SUPPLIED RECORDS.
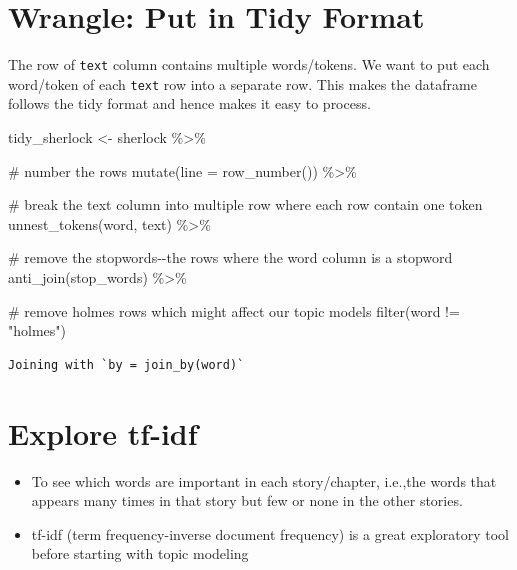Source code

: \documentclass[
  letterpaper,
  DIV=11,
  numbers=noendperiod]{scrreprt}
\newenvironment{Shaded}{\begin{snugshade}}{\end{snugshade}}
\newcommand{\AttributeTok}[1]{\textcolor[rgb]{0.40,0.45,0.13}{#1}}
\newcommand{\CommentTok}[1]{\textcolor[rgb]{0.37,0.37,0.37}{#1}}
\newcommand{\FunctionTok}[1]{\textcolor[rgb]{0.28,0.35,0.67}{#1}}
\newcommand{\NormalTok}[1]{\textcolor[rgb]{0.00,0.23,0.31}{#1}}
\newcommand{\OtherTok}[1]{\textcolor[rgb]{0.00,0.23,0.31}{#1}}
\newcommand{\SpecialCharTok}[1]{\textcolor[rgb]{0.37,0.37,0.37}{#1}}
\newcommand{\StringTok}[1]{\textcolor[rgb]{0.13,0.47,0.30}{#1}}
\providecommand{\tightlist}{%
  \setlength{\itemsep}{0pt}\setlength{\parskip}{0pt}}\usepackage{longtable,booktabs,array}
\begin{document}
\chapter{Wrangle: Put in Tidy Format}\label{wrangle-put-in-tidy-format}

The row of \texttt{text} column contains multiple words/tokens. We want
to put each word/token of each \texttt{text} row into a separate row.
This makes the dataframe follows the tidy format and hence makes it easy
to process.

\begin{Shaded}
\begin{Highlighting}[]
\NormalTok{tidy\_sherlock }\OtherTok{\textless{}{-}}\NormalTok{ sherlock }\SpecialCharTok{\%\textgreater{}\%}
  
  \CommentTok{\# number the rows}
  \FunctionTok{mutate}\NormalTok{(}\AttributeTok{line =} \FunctionTok{row\_number}\NormalTok{()) }\SpecialCharTok{\%\textgreater{}\%} 
  
  \CommentTok{\# break the text column into multiple row where each row contain one token}
  \FunctionTok{unnest\_tokens}\NormalTok{(word, text) }\SpecialCharTok{\%\textgreater{}\%} 
  
  \CommentTok{\# remove the stopwords{-}{-}the rows where the word column is a stopword}
  \FunctionTok{anti\_join}\NormalTok{(stop\_words) }\SpecialCharTok{\%\textgreater{}\%} 
  
  \CommentTok{\# remove holmes rows which might affect our topic models}
  \FunctionTok{filter}\NormalTok{(word }\SpecialCharTok{!=} \StringTok{"holmes"}\NormalTok{)}
\end{Highlighting}
\end{Shaded}

\begin{verbatim}
Joining with `by = join_by(word)`
\end{verbatim}

\chapter{Explore tf-idf}\label{explore-tf-idf}

\begin{itemize}
\tightlist
\item
  To see which words are important in each story/chapter, i.e.,the words
  that appears many times in that story but few or none in the other
  stories.
\item
  tf-idf (term frequency-inverse document frequency) is a great
  exploratory tool before starting with topic modeling
\end{itemize}
\end{document}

PROBLEM DESCRIPTION. Pictures within the entries must not be reproduced; everything else is to be restated verbatim.

RESULT FOR THIS TASK.
Source code

: \documentclass[
  letterpaper,
  DIV=11,
  numbers=noendperiod]{scrreprt}
\newenvironment{Shaded}{\begin{snugshade}}{\end{snugshade}}
\newcommand{\AttributeTok}[1]{\textcolor[rgb]{0.40,0.45,0.13}{#1}}
\newcommand{\CommentTok}[1]{\textcolor[rgb]{0.37,0.37,0.37}{#1}}
\newcommand{\FunctionTok}[1]{\textcolor[rgb]{0.28,0.35,0.67}{#1}}
\newcommand{\NormalTok}[1]{\textcolor[rgb]{0.00,0.23,0.31}{#1}}
\newcommand{\OtherTok}[1]{\textcolor[rgb]{0.00,0.23,0.31}{#1}}
\newcommand{\SpecialCharTok}[1]{\textcolor[rgb]{0.37,0.37,0.37}{#1}}
\newcommand{\StringTok}[1]{\textcolor[rgb]{0.13,0.47,0.30}{#1}}
\providecommand{\tightlist}{%
  \setlength{\itemsep}{0pt}\setlength{\parskip}{0pt}}\usepackage{longtable,booktabs,array}
\begin{document}
\chapter{Wrangle: Put in Tidy Format}\label{wrangle-put-in-tidy-format}

The row of \texttt{text} column contains multiple words/tokens. We want
to put each word/token of each \texttt{text} row into a separate row.
This makes the dataframe follows the tidy format and hence makes it easy
to process.

\begin{Shaded}
\begin{Highlighting}[]
\NormalTok{tidy\_sherlock }\OtherTok{\textless{}{-}}\NormalTok{ sherlock }\SpecialCharTok{\%\textgreater{}\%}
  
  \CommentTok{\# number the rows}
  \FunctionTok{mutate}\NormalTok{(}\AttributeTok{line =} \FunctionTok{row\_number}\NormalTok{()) }\SpecialCharTok{\%\textgreater{}\%} 
  
  \CommentTok{\# break the text column into multiple row where each row contain one token}
  \FunctionTok{unnest\_tokens}\NormalTok{(word, text) }\SpecialCharTok{\%\textgreater{}\%} 
  
  \CommentTok{\# remove the stopwords{-}{-}the rows where the word column is a stopword}
  \FunctionTok{anti\_join}\NormalTok{(stop\_words) }\SpecialCharTok{\%\textgreater{}\%} 
  
  \CommentTok{\# remove holmes rows which might affect our topic models}
  \FunctionTok{filter}\NormalTok{(word }\SpecialCharTok{!=} \StringTok{"holmes"}\NormalTok{)}
\end{Highlighting}
\end{Shaded}

\begin{verbatim}
Joining with `by = join_by(word)`
\end{verbatim}

\chapter{Explore tf-idf}\label{explore-tf-idf}

\begin{itemize}
\tightlist
\item
  To see which words are important in each story/chapter, i.e.,the words
  that appears many times in that story but few or none in the other
  stories.
\item
  tf-idf (term frequency-inverse document frequency) is a great
  exploratory tool before starting with topic modeling
\end{itemize}
\end{document}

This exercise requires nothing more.